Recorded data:
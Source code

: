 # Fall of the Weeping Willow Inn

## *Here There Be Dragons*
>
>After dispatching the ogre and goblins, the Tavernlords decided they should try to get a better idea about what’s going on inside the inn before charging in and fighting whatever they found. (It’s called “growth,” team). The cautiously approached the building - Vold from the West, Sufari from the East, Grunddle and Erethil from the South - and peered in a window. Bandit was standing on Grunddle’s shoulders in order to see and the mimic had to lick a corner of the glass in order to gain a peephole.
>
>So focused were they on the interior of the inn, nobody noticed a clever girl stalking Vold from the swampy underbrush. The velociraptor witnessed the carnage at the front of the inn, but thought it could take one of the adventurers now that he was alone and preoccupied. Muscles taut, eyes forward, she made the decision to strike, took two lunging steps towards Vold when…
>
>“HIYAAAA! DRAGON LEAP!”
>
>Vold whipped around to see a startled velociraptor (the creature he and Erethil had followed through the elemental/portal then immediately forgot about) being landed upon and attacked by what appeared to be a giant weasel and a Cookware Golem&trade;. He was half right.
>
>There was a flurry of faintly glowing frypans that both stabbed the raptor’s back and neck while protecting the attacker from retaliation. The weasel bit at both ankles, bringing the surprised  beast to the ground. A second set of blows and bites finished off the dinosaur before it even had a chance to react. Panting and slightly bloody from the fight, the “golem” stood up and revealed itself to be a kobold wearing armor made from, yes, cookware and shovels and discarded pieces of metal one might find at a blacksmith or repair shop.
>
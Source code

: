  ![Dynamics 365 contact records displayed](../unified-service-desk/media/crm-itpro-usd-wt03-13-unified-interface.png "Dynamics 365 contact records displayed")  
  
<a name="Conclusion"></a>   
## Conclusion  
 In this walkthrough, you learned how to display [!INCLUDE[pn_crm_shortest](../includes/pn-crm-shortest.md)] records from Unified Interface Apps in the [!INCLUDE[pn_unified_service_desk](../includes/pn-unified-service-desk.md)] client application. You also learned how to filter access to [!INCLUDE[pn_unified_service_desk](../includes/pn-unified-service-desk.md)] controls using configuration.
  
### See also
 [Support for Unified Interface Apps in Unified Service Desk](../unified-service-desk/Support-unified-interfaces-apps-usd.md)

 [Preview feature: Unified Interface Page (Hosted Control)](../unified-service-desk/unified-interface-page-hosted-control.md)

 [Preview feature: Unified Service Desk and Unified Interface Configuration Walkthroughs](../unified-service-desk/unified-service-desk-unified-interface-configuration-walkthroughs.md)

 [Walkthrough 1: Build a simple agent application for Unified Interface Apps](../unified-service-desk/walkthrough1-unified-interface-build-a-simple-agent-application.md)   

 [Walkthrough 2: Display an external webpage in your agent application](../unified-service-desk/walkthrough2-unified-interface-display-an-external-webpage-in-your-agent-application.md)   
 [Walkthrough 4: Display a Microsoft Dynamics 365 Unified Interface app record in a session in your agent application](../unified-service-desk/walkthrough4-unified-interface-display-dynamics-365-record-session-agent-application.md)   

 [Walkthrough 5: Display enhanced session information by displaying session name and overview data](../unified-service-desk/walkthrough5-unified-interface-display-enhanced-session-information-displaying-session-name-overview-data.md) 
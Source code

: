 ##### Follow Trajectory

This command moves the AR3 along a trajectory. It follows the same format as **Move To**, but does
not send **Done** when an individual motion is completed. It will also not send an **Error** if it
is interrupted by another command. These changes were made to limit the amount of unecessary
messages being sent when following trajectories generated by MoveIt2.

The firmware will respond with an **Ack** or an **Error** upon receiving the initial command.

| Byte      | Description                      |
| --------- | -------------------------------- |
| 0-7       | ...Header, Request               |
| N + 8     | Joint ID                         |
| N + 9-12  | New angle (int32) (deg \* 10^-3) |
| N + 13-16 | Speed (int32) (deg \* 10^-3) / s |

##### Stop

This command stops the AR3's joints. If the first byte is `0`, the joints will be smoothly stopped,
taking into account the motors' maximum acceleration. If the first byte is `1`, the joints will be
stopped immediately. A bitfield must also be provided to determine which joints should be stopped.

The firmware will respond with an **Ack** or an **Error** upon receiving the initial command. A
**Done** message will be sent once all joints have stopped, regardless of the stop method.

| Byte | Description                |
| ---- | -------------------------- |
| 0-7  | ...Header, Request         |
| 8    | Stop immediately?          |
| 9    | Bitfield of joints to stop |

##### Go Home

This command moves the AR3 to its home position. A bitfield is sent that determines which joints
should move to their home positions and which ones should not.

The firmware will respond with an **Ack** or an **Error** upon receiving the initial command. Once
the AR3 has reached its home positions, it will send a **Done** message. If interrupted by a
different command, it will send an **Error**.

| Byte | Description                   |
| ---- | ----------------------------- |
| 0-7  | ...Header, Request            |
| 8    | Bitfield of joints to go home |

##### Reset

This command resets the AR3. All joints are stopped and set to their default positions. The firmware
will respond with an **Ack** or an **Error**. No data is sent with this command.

# Your goal
Copy, exactly and only, the lines above that begin with the one containing "or repair shop." and finish with the one containing "## Conclusion".

# Answer
>There was a flurry of faintly glowing frypans that both stabbed the raptor’s back and neck while protecting the attacker from retaliation. The weasel bit at both ankles, bringing the surprised  beast to the ground. A second set of blows and bites finished off the dinosaur before it even had a chance to react. Panting and slightly bloody from the fight, the “golem” stood up and revealed itself to be a kobold wearing armor made from, yes, cookware and shovels and discarded pieces of metal one might find at a blacksmith or repair shop.
>
Source code

:  ![Dynamics 365 contact records displayed](../unified-service-desk/media/crm-itpro-usd-wt03-13-unified-interface.png "Dynamics 365 contact records displayed")  
  
<a name="Conclusion"></a>   
## Conclusion  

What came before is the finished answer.